Inmediatamente descarto esa conclusión provisional. Las desdichas del mítico revolucionario ruso León Trotski durante sus últimos años de exilio en México, descrito por Leonardo Padura, forman parte de mí como la pregunta que le he robado a Santiago Zavala, protagonista de la mejor novela de Mario Vargas Llosa y con la cual comienza la magnífica obra: «¿En qué momento se jodió el Perú?» (o Guatemala, que para el caso está más jodido).
Me preguntan si prefiero los libros a las personas y contesto que en realidad no hay elección, pues, en el fondo, las personas no son ni más ni menos que historias.
Y es que es un error pensar que la ficción no es real o que sus consecuencias no se traducen ni se concretan en la realidad. La magia que contiene cada palabra —resulta imposible imaginar lo que se puede hacer con la combinación de 27 letras— consiste en contagiarme la fiebre de Zavalita, que llevó hasta sus últimas consecuencias una vida bohemia y su vocación periodística y que me revitalizó con una fuerza desconocida. Lo mismo todo lo que me trasladó la historia de Trotski, que, a pesar del exilio y de la muerte de todos sus hijos, supo pelear por un ideal hasta el último aliento. ¿Qué es la vida sino la manera en la que bregamos con las ilusiones y los miedos que nos acechan hasta en nuestros sueños mientras dormimos?
Me preguntan si prefiero los libros a las personas y contesto que en realidad no hay elección, pues, en el fondo, las personas no son ni más ni menos que historias.

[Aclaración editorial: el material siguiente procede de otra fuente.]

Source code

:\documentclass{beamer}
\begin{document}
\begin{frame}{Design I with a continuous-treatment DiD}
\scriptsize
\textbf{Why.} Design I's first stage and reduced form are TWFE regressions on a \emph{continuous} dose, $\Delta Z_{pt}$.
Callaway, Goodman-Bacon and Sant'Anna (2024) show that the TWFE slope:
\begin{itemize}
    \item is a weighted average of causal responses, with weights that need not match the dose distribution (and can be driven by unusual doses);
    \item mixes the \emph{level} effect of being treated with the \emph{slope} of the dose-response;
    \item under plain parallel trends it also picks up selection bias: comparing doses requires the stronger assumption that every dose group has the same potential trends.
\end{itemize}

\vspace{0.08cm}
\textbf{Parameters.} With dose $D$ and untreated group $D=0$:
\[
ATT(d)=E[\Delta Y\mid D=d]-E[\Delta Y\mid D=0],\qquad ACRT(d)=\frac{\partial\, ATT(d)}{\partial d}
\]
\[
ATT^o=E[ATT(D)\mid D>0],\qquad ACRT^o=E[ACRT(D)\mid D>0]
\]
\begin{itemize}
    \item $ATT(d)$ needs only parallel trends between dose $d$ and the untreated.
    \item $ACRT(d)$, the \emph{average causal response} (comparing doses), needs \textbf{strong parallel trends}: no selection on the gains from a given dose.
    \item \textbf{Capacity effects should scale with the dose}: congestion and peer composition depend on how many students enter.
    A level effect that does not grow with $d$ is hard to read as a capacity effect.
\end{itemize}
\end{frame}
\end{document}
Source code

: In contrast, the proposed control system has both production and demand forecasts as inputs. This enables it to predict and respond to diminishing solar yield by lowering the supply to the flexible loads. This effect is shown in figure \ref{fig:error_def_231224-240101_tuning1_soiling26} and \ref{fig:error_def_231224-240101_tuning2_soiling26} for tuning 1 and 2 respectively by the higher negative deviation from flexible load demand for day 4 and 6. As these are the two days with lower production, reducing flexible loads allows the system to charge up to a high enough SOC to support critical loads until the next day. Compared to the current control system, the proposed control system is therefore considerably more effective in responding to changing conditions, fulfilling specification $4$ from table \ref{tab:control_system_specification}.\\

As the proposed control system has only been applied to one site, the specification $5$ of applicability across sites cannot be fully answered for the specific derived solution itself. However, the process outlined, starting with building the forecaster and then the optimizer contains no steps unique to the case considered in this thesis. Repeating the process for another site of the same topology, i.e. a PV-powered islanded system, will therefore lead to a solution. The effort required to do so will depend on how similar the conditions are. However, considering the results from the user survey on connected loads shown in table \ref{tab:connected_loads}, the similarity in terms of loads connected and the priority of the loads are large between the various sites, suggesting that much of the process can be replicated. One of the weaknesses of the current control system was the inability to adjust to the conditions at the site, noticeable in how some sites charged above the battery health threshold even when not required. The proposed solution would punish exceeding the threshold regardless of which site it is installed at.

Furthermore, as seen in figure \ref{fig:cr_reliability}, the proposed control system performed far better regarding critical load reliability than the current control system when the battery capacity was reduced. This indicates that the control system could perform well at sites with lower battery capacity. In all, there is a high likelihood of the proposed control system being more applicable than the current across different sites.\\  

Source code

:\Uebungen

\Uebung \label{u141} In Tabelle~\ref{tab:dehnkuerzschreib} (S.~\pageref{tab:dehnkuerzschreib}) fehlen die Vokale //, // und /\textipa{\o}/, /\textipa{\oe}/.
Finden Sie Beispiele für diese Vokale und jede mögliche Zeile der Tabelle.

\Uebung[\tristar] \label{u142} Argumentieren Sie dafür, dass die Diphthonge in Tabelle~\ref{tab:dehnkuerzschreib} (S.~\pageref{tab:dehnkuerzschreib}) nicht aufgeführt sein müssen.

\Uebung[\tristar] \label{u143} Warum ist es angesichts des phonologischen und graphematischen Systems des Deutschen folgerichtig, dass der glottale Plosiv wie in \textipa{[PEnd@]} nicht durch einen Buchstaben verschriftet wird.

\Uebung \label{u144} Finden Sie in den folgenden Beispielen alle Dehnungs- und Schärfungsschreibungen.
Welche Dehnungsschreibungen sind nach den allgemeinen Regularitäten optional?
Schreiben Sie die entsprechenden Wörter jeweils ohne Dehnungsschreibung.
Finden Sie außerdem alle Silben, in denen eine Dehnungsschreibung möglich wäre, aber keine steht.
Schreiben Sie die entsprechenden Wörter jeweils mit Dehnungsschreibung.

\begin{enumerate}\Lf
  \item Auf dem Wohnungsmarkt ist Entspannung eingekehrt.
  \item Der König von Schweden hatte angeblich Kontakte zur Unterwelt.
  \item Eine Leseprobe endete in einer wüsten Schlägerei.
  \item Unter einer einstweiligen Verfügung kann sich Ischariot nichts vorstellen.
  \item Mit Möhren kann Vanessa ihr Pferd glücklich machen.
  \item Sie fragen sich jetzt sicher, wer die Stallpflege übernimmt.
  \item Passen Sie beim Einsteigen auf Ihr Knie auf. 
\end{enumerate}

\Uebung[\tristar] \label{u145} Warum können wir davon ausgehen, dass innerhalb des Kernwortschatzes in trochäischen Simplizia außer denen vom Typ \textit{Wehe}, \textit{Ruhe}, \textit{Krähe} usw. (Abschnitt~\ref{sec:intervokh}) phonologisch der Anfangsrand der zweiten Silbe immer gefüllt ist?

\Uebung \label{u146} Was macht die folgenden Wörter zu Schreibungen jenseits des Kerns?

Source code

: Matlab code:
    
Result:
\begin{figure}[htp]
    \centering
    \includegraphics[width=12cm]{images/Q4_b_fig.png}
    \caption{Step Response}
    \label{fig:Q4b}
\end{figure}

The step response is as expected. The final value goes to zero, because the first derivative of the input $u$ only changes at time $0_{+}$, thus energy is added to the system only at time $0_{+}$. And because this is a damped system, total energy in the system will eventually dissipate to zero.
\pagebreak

Prefiero las historias que son capaces de transportarme a lugares desconocidos, que me muestran sensaciones que hasta ahora solo puedo intuir, capaces de revelarme puntos ciegos sobre mí y lo que me rodea, que me hacen saborear matices de lo inconmensurable, que me ponen de frente a lo inabarcable. Toda historia narrada enriquece tu propia historia y aquella se enriquece con la tuya, pues creo que nunca han sido dos, sino una.
Gracias a los libros he podido viajar al Londres jipi de los 70, a la Rusia revolucionaria de 1917, a la selva del Perú, a un Medellín azotado por la violencia, a un Amatitlán limpio y libre de contaminación, al África precolonial, a la fértil París de principios de siglo, y todo con unos cuantos quetzales. Asimismo, he podido conocer personajes nacidos de la imaginación o del recuerdo del escritor, que incluso llegan a ser más reales que mis vecinos a los que todavía no conozco.
Justamente con el mismo amigo del principio conversaba sobre lo importantes que habían sido los libros en nuestras vidas, y sin buscarlo nos detuvimos en Venecia frente a una librería de libros viejos apilados en enormes torres. El desorden creaba un todo ordenado, un todo hermoso. Después de mis primeros estornudos provocados por el polvo, por los gatos que maullaban y por la humedad impregnada en la librería, le dije con cierto resquemor: «Es imposible una vida para leer todo lo que quisiera leer». Él me respondió con absoluta convicción: «Sí, pero por lo menos hay que intentarlo».